Work task: Skip the pictures. Set down, word for word, the lines from the start of the material up to and including the line with "require two instances.".

*** Records provided

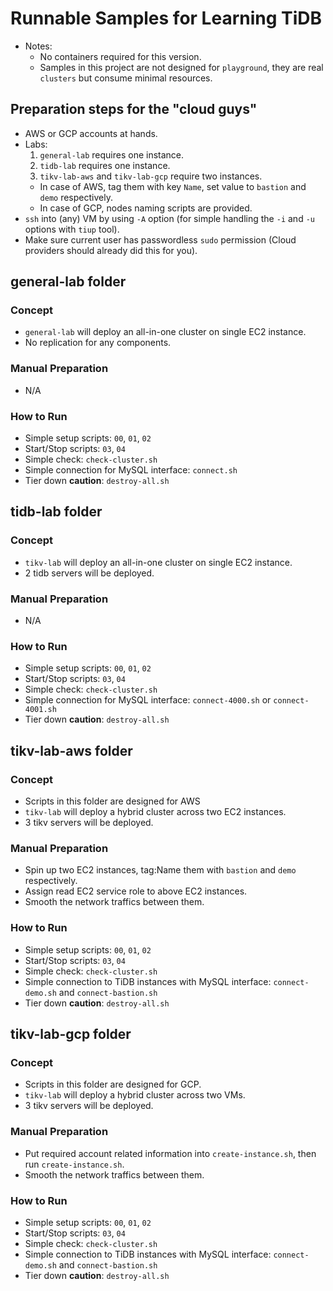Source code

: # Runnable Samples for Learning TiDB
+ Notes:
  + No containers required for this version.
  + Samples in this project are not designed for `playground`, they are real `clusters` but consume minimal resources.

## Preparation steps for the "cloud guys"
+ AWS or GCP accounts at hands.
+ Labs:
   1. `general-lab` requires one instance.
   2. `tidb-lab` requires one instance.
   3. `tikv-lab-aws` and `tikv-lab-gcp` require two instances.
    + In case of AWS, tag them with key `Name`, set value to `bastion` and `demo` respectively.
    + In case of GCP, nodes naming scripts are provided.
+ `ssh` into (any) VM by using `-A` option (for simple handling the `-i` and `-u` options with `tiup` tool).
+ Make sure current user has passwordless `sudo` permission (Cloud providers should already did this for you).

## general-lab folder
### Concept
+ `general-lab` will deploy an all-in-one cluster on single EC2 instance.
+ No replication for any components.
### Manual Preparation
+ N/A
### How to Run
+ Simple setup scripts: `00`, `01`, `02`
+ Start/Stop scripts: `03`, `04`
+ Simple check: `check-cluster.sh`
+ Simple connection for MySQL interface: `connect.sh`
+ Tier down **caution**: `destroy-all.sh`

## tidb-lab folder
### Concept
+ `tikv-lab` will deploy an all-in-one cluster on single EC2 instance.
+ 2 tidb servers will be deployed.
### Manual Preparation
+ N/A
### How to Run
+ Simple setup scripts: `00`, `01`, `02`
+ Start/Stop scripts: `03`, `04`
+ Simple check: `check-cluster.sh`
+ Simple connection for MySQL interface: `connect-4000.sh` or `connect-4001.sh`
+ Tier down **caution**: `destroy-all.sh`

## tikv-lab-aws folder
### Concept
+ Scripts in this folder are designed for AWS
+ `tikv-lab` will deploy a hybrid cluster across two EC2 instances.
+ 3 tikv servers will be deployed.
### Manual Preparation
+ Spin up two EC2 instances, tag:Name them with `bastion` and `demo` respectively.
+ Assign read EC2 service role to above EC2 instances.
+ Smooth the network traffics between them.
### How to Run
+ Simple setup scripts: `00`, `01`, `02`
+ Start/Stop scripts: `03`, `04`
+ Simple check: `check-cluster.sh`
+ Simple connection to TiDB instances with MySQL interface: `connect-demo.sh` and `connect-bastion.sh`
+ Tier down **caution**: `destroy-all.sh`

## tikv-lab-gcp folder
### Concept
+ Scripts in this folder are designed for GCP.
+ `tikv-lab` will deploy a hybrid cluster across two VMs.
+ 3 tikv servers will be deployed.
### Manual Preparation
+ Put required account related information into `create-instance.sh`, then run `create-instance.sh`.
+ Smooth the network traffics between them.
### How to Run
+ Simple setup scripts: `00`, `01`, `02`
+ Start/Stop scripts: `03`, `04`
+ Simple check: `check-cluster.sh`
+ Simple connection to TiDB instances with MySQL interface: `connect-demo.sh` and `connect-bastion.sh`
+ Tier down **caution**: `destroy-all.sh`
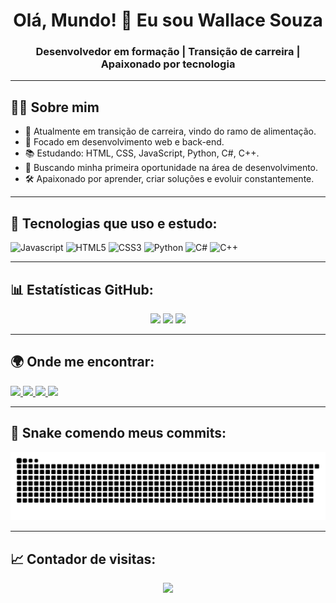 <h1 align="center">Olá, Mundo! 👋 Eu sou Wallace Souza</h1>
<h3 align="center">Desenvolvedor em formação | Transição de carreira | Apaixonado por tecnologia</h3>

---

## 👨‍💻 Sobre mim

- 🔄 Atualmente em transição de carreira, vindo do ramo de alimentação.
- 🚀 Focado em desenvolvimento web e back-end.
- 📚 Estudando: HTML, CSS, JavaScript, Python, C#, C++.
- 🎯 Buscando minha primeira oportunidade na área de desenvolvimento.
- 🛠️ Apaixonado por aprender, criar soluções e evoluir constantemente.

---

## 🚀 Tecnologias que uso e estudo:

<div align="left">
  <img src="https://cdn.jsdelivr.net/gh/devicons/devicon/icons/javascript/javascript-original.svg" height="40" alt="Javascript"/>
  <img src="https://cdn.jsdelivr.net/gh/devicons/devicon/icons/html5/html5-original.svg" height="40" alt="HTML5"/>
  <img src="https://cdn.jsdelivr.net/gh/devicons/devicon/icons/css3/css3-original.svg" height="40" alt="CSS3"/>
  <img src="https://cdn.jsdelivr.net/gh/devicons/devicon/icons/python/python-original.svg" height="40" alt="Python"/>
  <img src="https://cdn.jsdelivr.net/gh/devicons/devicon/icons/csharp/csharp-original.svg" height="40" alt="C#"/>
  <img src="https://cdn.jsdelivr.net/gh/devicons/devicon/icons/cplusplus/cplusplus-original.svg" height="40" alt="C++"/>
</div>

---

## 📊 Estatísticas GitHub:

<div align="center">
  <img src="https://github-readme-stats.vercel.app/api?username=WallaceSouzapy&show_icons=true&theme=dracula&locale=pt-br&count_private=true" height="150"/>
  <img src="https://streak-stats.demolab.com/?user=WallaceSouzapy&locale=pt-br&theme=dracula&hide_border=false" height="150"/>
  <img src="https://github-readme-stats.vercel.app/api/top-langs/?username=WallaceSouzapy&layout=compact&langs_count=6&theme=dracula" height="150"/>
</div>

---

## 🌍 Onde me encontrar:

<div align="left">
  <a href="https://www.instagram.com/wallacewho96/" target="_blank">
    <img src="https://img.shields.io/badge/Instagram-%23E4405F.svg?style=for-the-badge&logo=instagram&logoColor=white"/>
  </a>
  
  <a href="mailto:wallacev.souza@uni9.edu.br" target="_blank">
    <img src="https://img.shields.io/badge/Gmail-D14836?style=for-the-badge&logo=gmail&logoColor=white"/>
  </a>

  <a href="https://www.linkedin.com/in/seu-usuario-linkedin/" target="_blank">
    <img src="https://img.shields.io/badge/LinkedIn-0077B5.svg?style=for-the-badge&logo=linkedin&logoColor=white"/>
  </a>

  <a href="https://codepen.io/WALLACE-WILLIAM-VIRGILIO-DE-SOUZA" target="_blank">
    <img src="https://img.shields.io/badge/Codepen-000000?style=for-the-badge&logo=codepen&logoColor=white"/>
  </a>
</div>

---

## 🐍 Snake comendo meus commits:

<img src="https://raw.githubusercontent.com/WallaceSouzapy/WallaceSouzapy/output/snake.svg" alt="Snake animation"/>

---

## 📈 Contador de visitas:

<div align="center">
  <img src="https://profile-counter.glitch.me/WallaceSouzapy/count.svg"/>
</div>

******

Answer to the problem:
Source code

: # Runnable Samples for Learning TiDB
+ Notes:
  + No containers required for this version.
  + Samples in this project are not designed for `playground`, they are real `clusters` but consume minimal resources.

## Preparation steps for the "cloud guys"
+ AWS or GCP accounts at hands.
+ Labs:
   1. `general-lab` requires one instance.
   2. `tidb-lab` requires one instance.
   3. `tikv-lab-aws` and `tikv-lab-gcp` require two instances.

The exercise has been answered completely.